In overseeing the legal fallout from the condo collapse, Hanzman has found himself in a position of trying to appease hundreds of people — from survivors who lost their units to representatives of the victims who died. Hanzman, considered an expert in complex litigation, has tried to balance the demands of both sides in a class-action case, but the amount of money available to compensate everyone fully and fairly is limited — making him a lightning rod as he tries to be judicious and empathetic.
“Many times in cases involving mass tragedies — for example, plane crashes and things where multiple people are killed or injured — all the victims are in the same boat as far as the legal claims and the legal defense,” Hanzman said during a court hearing. “And here we’re in very uncharted waters because we have victims who, thank God, only lost their units and survived this tragedy, and we have other owners and non-owners who perished in this tragedy.· And this is a very unique circumstance.”
Rosenthal emphasizes that the survivors feel neglected.
“After the collapse, of course it was all about search and rescue.
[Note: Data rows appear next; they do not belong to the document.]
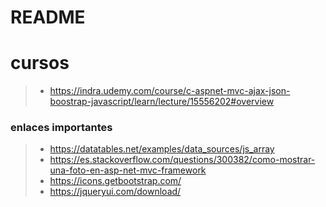 # README


# cursos
>- https://indra.udemy.com/course/c-aspnet-mvc-ajax-json-boostrap-javascript/learn/lecture/15556202#overview

### enlaces importantes
>- https://datatables.net/examples/data_sources/js_array
>- https://es.stackoverflow.com/questions/300382/como-mostrar-una-foto-en-asp-net-mvc-framework
>- https://icons.getbootstrap.com/
>- https://jqueryui.com/download/

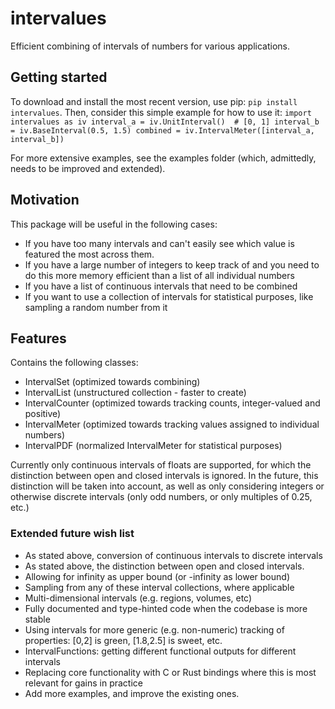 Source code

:# intervalues
Efficient combining of intervals of numbers for various applications.

## Getting started
To download and install the most recent version, use pip:
`pip install intervalues`. 
Then, consider this simple example for how to use it:
`import intervalues as iv
interval_a = iv.UnitInterval()  # [0, 1]
interval_b = iv.BaseInterval(0.5, 1.5)
combined = iv.IntervalMeter([interval_a, interval_b])`

For more extensive examples, see the examples folder (which, admittedly, needs to be improved and extended).

## Motivation
This package will be useful in the following cases:
- If you have too many intervals and can't easily see which value is featured the most across them.
- If you have a large number of integers to keep track of and you need to do this more memory efficient than a list of 
all individual numbers
- If you have a list of continuous intervals that need to be combined
- If you want to use a collection of intervals for statistical purposes, like sampling a random number from it

## Features
Contains the following classes:
- IntervalSet (optimized towards combining)
- IntervalList (unstructured collection - faster to create)
- IntervalCounter (optimized towards tracking counts, integer-valued and positive)
- IntervalMeter (optimized towards tracking values assigned to individual numbers)
- IntervalPDF (normalized IntervalMeter for statistical purposes)

Currently only continuous intervals of floats are supported, for which the distinction between open and closed intervals
is ignored. In the future, this distinction will be taken into account, as well as only considering integers or 
otherwise discrete intervals (only odd numbers, or only multiples of 0.25, etc.) 

### Extended future wish list
- As stated above, conversion of continuous intervals to discrete intervals
- As stated above, the distinction between open and closed intervals.
- Allowing for infinity as upper bound (or -infinity as lower bound)
- Sampling from any of these interval collections, where applicable
- Multi-dimensional intervals (e.g. regions, volumes, etc)
- Fully documented and type-hinted code when the codebase is more stable
- Using intervals for more generic (e.g. non-numeric) tracking of properties: [0,2] is green, [1.8,2.5] is sweet, etc.
- IntervalFunctions: getting different functional outputs for different intervals
- Replacing core functionality with C or Rust bindings where this is most relevant for gains in practice
- Add more examples, and improve the existing ones. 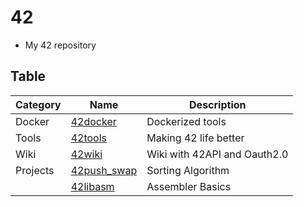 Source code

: # 42
- My 42 repository

## Table

| Category | Name                                                     | Description                  |
|----------|----------------------------------------------------------|------------------------------|
| Docker   | [42docker](https://github.com/solareenlo/42docker)       | Dockerized tools             |
| Tools    | [42tools](https://github.com/solareenlo/42tools)         | Making 42 life better        |
| Wiki     | [42wiki](https://github.com/solareenlo/42wiki)           | Wiki with 42API and Oauth2.0 |
| Projects | [42push_swap](https://github.com/solareenlo/42push_swap) | Sorting Algorithm            |
|          | [42libasm](https://github.com/solareenlo/42libasm)       | Assembler Basics             |
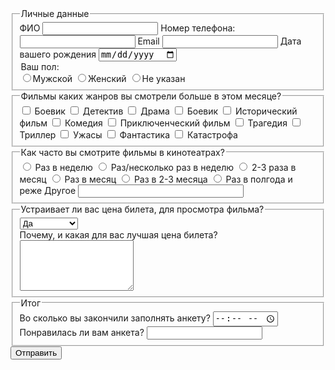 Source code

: <!DOCTYPE html>
<html lang="ru">
<head>
    <meta charset="UTF-8">
    <meta http-equiv="X-UA-Compatible" content="IE=edge">
    <meta name="viewport" content="width=device-width, initial-scale=1.0">
    <title>Кино опрос</title>
    <link rel="stylesheet" href="style.css">
</head>
<body>
    <form action="foto.html">
        <fieldset>
          <legend>Личные данные</legend>
          <label>
            ФИО
            <input type="text" name="username"  required />
          </label>
          <label>
            Номер телефона:
            <input type="tel">	
          </label>
          <label>
            Email
            <input type="email" name="email" />
          </label>
          <label>Дата вашего рождения
          <input id="user" type="date" name="birthday">
          </label>
          <legend>Ваш пол:</legend>
          <label for="Indoor"> 
            <input id="Indoor" type="radio" name="indoor-outdoor">Мужской
        </label>
        <label for="Outdoor">
            <input id="Outdoor" type="radio" name="indoor-outdoor">Женский
        </label>
        <label for="Outdoor">
            <input id="Outdoor" type="radio" name="indoor-outdoor">Не указан
        </label>
        </fieldset>
      <fieldset>
          <legend>Фильмы каких жанров вы смотрели больше в этом месяце?</legend>
          <label>
            <input type="checkbox" name="language" value="Боевик">
            Боевик
          </label>
          <label>
            <input type="checkbox" name="language" value="Детектив">
            Детектив
          </label>
          <label>
            <input type="checkbox" name="language" value="Драма">
            Драма
          </label>
          <label>
            <input type="checkbox" name="language" value="Боевик">
            Боевик
          </label>
          <label>
            <input type="checkbox" name="language" value="Исторический фильм">
            Исторический фильм
          </label>
          <label>
            <input type="checkbox" name="language" value="Комедия">
            Комедия
          </label>
          <label>
            <input type="checkbox" name="language" value="Приключенческий фильм">
            Приключенческий фильм
          </label>
          <label>
            <input type="checkbox" name="language" value="Трагедия">
            Трагедия
          </label>
          <label>
            <input type="checkbox" name="language" value="Триллер">
            Триллер
          </label>
          <label>
            <input type="checkbox" name="language" value="Ужасы">
            Ужасы
          </label>
          <label>
            <input type="checkbox" name="language" value="Фантастика">
            Фантастика
          </label>
          <label>
            <input type="checkbox" name="language" value="Катастрофа">
            Катастрофа
          </label>
        </fieldset>
      <fieldset>
          <legend>Как часто вы смотрите фильмы в кинотеатрах?</legend>
          <label>
            <input type="radio" name="newsletter">
            Раз в неделю
          </label>
          <label>
            <input type="radio" name="newsletter">
            Раз/несколько раз в неделю
          </label>
          <label>
            <input type="radio" name="newsletter">
            2-3 раза в месяц
          </label>
          <label>
            <input type="radio" name="newsletter">
            Раз в месяц
          </label>
          <label>
            <input type="radio" name="newsletter">
            Раз в 2-3 месяца
          </label>
          <label>
            <input type="radio" name="newsletter">
            Раз в полгода и реже
          </label>
          <label>
            Другое
          <input size="30" type="text">
         </label>
         </fieldset>
        <fieldset>
          <legend>Устраивает ли вас цена билета, для просмотра фильма?</legend>
          <label>
            <select>
              <option value="xs" selected>Да</option>
              <option value="s">Нормально</option>
              <option value="m" >Нет</option>
           </select> <br>
           Почему, и какая для вас лучшая цена билета? <br>
          <textarea name="feedback" rows="5"></textarea>
          </label>
        </fieldset>
        <fieldset>
          <legend>Итог</legend>
          <label>
            Во сколько вы закончили заполнять анкету?
        <input id="user" type="time" name="wakeup"><br>
          </label>
          <label for="fav">Понравилась ли вам анкета?
           <input list="school" name="fav" id="fav"/>
           <datalist id="school">
             <option>Да</option>
             <option>Нет</option>
           </datalist>
          </label>
        </fieldset>
        <button type="submit">Отправить</button>
        </form>
</body>
</html>
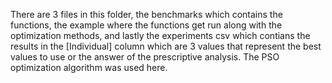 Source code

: There are 3 files in this folder, the benchmarks which contains the functions, the example where the functions get run along with the optimization methods, and lastly the experiments csv which contians the results in the [Individual] column which are 3 values that represent the best values to use or the answer of the prescriptive analysis. The PSO optimization algorithm was used here.
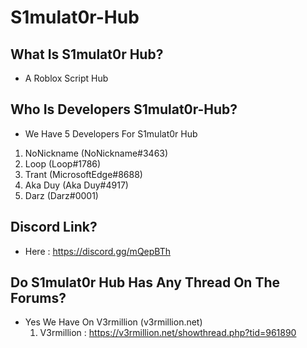 # S1mulat0r-Hub
## What Is S1mulat0r Hub?
* A Roblox Script Hub
## Who Is Developers S1mulat0r-Hub?
 * We Have 5 Developers For S1mulat0r Hub
  1. NoNickname (NoNickname#3463)
  1. Loop (Loop#1786)
  1. Trant (MicrosoftEdge#8688)
  1. Aka Duy (Aka Duy#4917)
  1. Darz (Darz#0001)
## Discord Link?
 * Here : https://discord.gg/mQepBTh
## Do S1mulat0r Hub Has Any Thread On The Forums?
 * Yes We Have On V3rmillion (v3rmillion.net)
   1. V3rmillion : https://v3rmillion.net/showthread.php?tid=961890
   
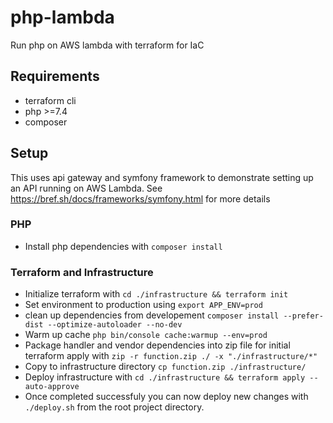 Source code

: # php-lambda

Run php on AWS lambda with terraform for IaC

## Requirements

- terraform cli
- php >=7.4
- composer

## Setup

This uses api gateway and symfony framework to demonstrate setting up an API running on AWS Lambda. See <https://bref.sh/docs/frameworks/symfony.html> for more details

### PHP

- Install php dependencies with `composer install`

### Terraform and Infrastructure

- Initialize terraform with `cd ./infrastructure && terraform init`
- Set environment to production using `export APP_ENV=prod`
- clean up dependencies from developement `composer install --prefer-dist --optimize-autoloader --no-dev`
- Warm up cache `php bin/console cache:warmup --env=prod`
- Package handler and vendor dependencies into zip file for initial terraform apply with `zip -r function.zip ./ -x "./infrastructure/*"`
- Copy to infrastructure directory `cp function.zip ./infrastructure/`
- Deploy infrastructure with `cd ./infrastructure && terraform apply --auto-approve`
- Once completed successfuly you can now deploy new changes with `./deploy.sh` from the root project directory.
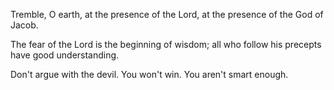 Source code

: Tremble, O earth, at the presence of the Lord, at the presence of the God of Jacob.

The fear of the Lord is the beginning of wisdom; all who follow his precepts have good understanding.

Don't argue with the devil. You won't win. You aren't smart enough.
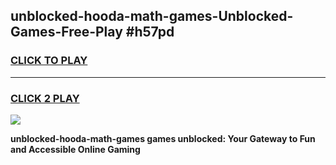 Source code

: 
## unblocked-hooda-math-games-Unblocked-Games-Free-Play #h57pd
<h3>
<a href="https://us.freeplayer.one?title=unblocked-hooda-math-games&ref=9M">CLICK TO PLAY</a></h3>
<hr>

<h3>
<a href="https://us.freeplayer.one?title=unblocked-hooda-math-games&ref=9M">CLICK 2 PLAY</a>
  
</h3>

<a href="https://us.freeplayer.one?title=unblocked-hooda-math-games&ref=9M"><img src="https://clearcache.store/games.png"></a>


**unblocked-hooda-math-games games unblocked: Your Gateway to Fun and Accessible Online Gaming**
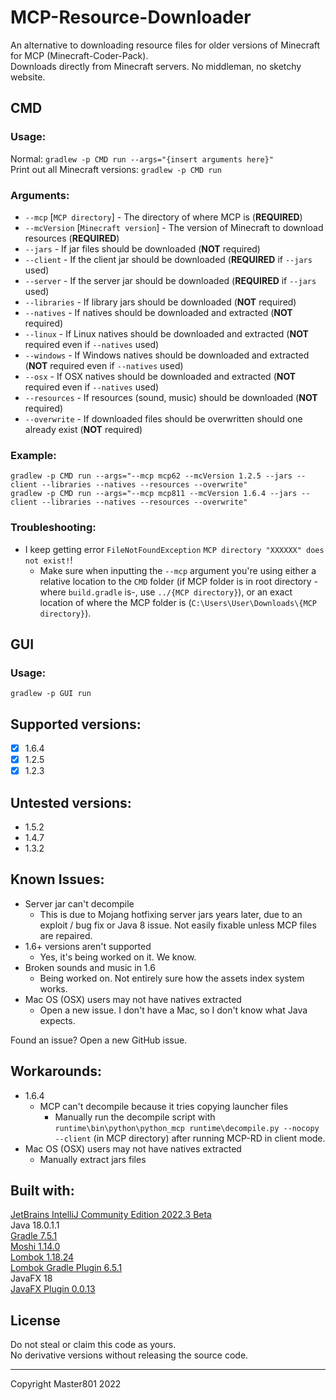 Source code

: # MCP-Resource-Downloader
An alternative to downloading resource files for older versions of Minecraft for MCP (Minecraft-Coder-Pack).<br/>
Downloads directly from Minecraft servers. No middleman, no sketchy website.

## CMD

### Usage:
Normal: `gradlew -p CMD run --args="{insert arguments here}"`<br/>
Print out all Minecraft versions: `gradlew -p CMD run`<br/>

### Arguments:
- `--mcp` [`MCP directory`] - The directory of where MCP is (**REQUIRED**)
- `--mcVersion` [`Minecraft version`] - The version of Minecraft to download resources (**REQUIRED**)
- `--jars` - If jar files should be downloaded (**NOT** required)
- `--client` - If the client jar should be downloaded (**REQUIRED** if `--jars` used)
- `--server` - If the server jar should be downloaded (**REQUIRED** if `--jars` used)
- `--libraries` - If library jars should be downloaded (**NOT** required)
- `--natives` - If natives should be downloaded and extracted (**NOT** required)
- `--linux` - If Linux natives should be downloaded and extracted (**NOT** required even if `--natives` used)
- `--windows` - If Windows natives should be downloaded and extracted (**NOT** required even if `--natives` used)
- `--osx` - If OSX natives should be downloaded and extracted (**NOT** required even if `--natives` used)
- `--resources` - If resources (sound, music) should be downloaded (**NOT** required)
- `--overwrite` - If downloaded files should be overwritten should one already exist (**NOT** required)

### Example:
`gradlew -p CMD run --args="--mcp mcp62 --mcVersion 1.2.5 --jars --client --libraries --natives --resources --overwrite"`<br/>
`gradlew -p CMD run --args="--mcp mcp811 --mcVersion 1.6.4 --jars --client --libraries --natives --resources --overwrite"`<br/>

### Troubleshooting:
- I keep getting error `FileNotFoundException` `MCP directory "XXXXXX" does not exist!`!
  - Make sure when inputting the `--mcp` argument you're using either a relative location to the `CMD` folder
  (if MCP folder is in root directory -where `build.gradle` is-, use `../{MCP directory}`),
  or an exact location of where the MCP folder is (`C:\Users\User\Downloads\{MCP directory}`).

## GUI

### Usage:
`gradlew -p GUI run`

## Supported versions:
- [X] 1.6.4
- [X] 1.2.5
- [X] 1.2.3

## Untested versions:
- 1.5.2
- 1.4.7
- 1.3.2


## Known Issues:
- Server jar can't decompile
  - This is due to Mojang hotfixing server jars years later, due to an exploit / bug fix or Java 8 issue. Not easily fixable unless MCP files are repaired.
- 1.6+ versions aren't supported
  - Yes, it's being worked on it. We know.
- Broken sounds and music in 1.6
  - Being worked on. Not entirely sure how the assets index system works.
- Mac OS (OSX) users may not have natives extracted
  - Open a new issue. I don't have a Mac, so I don't know what Java expects.

Found an issue? Open a new GitHub issue.

## Workarounds:
- 1.6.4
  - MCP can't decompile because it tries copying launcher files
    - Manually run the decompile script with
    `runtime\bin\python\python_mcp runtime\decompile.py --nocopy --client`
    (in MCP directory) after running MCP-RD in client mode.
- Mac OS (OSX) users may not have natives extracted
  - Manually extract jars files

## Built with:
[JetBrains IntelliJ Community Edition 2022.3 Beta](https://www.jetbrains.com/idea/)<br/>
Java 18.0.1.1<br/>
[Gradle 7.5.1](https://gradle.org/)<br/>
[Moshi 1.14.0](https://github.com/square/moshi)<br/>
[Lombok 1.18.24](https://projectlombok.org/)<br/>
[Lombok Gradle Plugin 6.5.1](https://plugins.gradle.org/plugin/io.freefair.lombok)<br/>
JavaFX 18<br/>
[JavaFX Plugin 0.0.13](https://plugins.gradle.org/plugin/org.openjfx.javafxplugin)<br/>

## License
Do not steal or claim this code as yours.<br/>
No derivative versions without releasing the source code.

---
Copyright Master801 2022
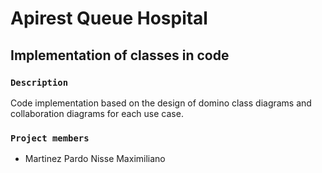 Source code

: # Apirest Queue Hospital

## Implementation of classes in code

### `Description`
Code implementation based on the design of domino class diagrams and collaboration diagrams for each use case.

### `Project members`
- Martinez Pardo Nisse Maximiliano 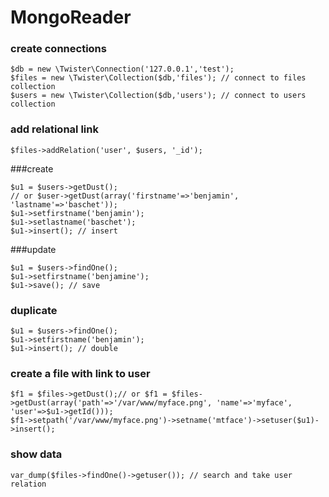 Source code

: MongoReader
===========


### create connections

    $db = new \Twister\Connection('127.0.0.1','test');
    $files = new \Twister\Collection($db,'files'); // connect to files collection
    $users = new \Twister\Collection($db,'users'); // connect to users collection

### add relational link

    $files->addRelation('user', $users, '_id');


###create

    $u1 = $users->getDust(); 
    // or $user->getDust(array('firstname'=>'benjamin', 'lastname'=>'baschet'));
    $u1->setfirstname('benjamin');
    $u1->setlastname('baschet');
    $u1->insert(); // insert


###update

    $u1 = $users->findOne();
    $u1->setfirstname('benjamine');
    $u1->save(); // save


### duplicate

    $u1 = $users->findOne();
    $u1->setfirstname('benjamin');
    $u1->insert(); // double


### create a file with link to user

    $f1 = $files->getDust();// or $f1 = $files->getDust(array('path'=>'/var/www/myface.png', 'name'=>'myface', 'user'=>$u1->getId()));
    $f1->setpath('/var/www/myface.png')->setname('mtface')->setuser($u1)->insert();


### show data

    var_dump($files->findOne()->getuser()); // search and take user relation


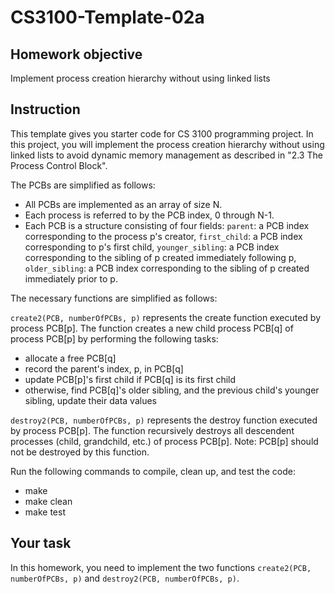 # CS3100-Template-02a

## Homework objective
Implement process creation hierarchy without using linked lists

## Instruction
This template gives you starter code for CS 3100 programming project. In this project, you will implement the process creation hierarchy without using linked lists to avoid dynamic memory management as described in "2.3 The Process Control Block". 

The PCBs are simplified as follows:

* All PCBs are implemented as an array of size N.
* Each process is referred to by the PCB index, 0 through N-1.
* Each PCB is a structure consisting of four fields: `parent`: a PCB index corresponding to the process p's creator, `first_child`: a PCB index corresponding to p's first child, `younger_sibling`: a PCB index corresponding to the sibling of p created immediately following p, `older_sibling`: a PCB index corresponding to the sibling of p created immediately prior to p.

The necessary functions are simplified as follows:

`create2(PCB, numberOfPCBs, p)` represents the create function executed by process PCB[p]. The function creates a new child process PCB[q] of process PCB[p] by performing the following tasks:
* allocate a free PCB[q]
* record the parent's index, p, in PCB[q]
* update PCB[p]'s first child if PCB[q] is its first child
* otherwise, find PCB[q]'s older sibling, and the previous child's younger sibling, update their data values

`destroy2(PCB, numberOfPCBs, p)` represents the destroy function executed by process PCB[p]. The function recursively destroys all descendent processes (child, grandchild, etc.) of process PCB[p]. Note: PCB[p] should not be destroyed by this function.

Run the following commands to compile, clean up, and test the code:
* make
* make clean
* make test

## Your task
In this homework, you need to implement the two functions `create2(PCB, numberOfPCBs, p)` and `destroy2(PCB, numberOfPCBs, p)`.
But when it became clear they wouldn’t find anybody we asked, ‘What about us?’” Rosenthal said. “Mayor [Daniella] Levine Cava came and apologized. Now we feel invisible again. The focus seems to be on the heirs, many of whom own homes, instead of the living, who have no homes.
“Everybody is concerned about the people who died and the heirs. Well, the people who died, and I mean this with all due respect, they are dead. And the heirs for the most part are independent and self-sufficient. On the economic side, the people who have a second home in Jersey or Canada or Philadelphia, they have a place to go. The story now should be about the people who lost their only house and the people who were dependent upon the person who died. We have to start over.
“I don’t know what’s going to happen to us. I’m renting from a man from Argentina. If there’s a coup he may kick me out.”
Miami Herald staff writer Jay Weaver contributed to this report.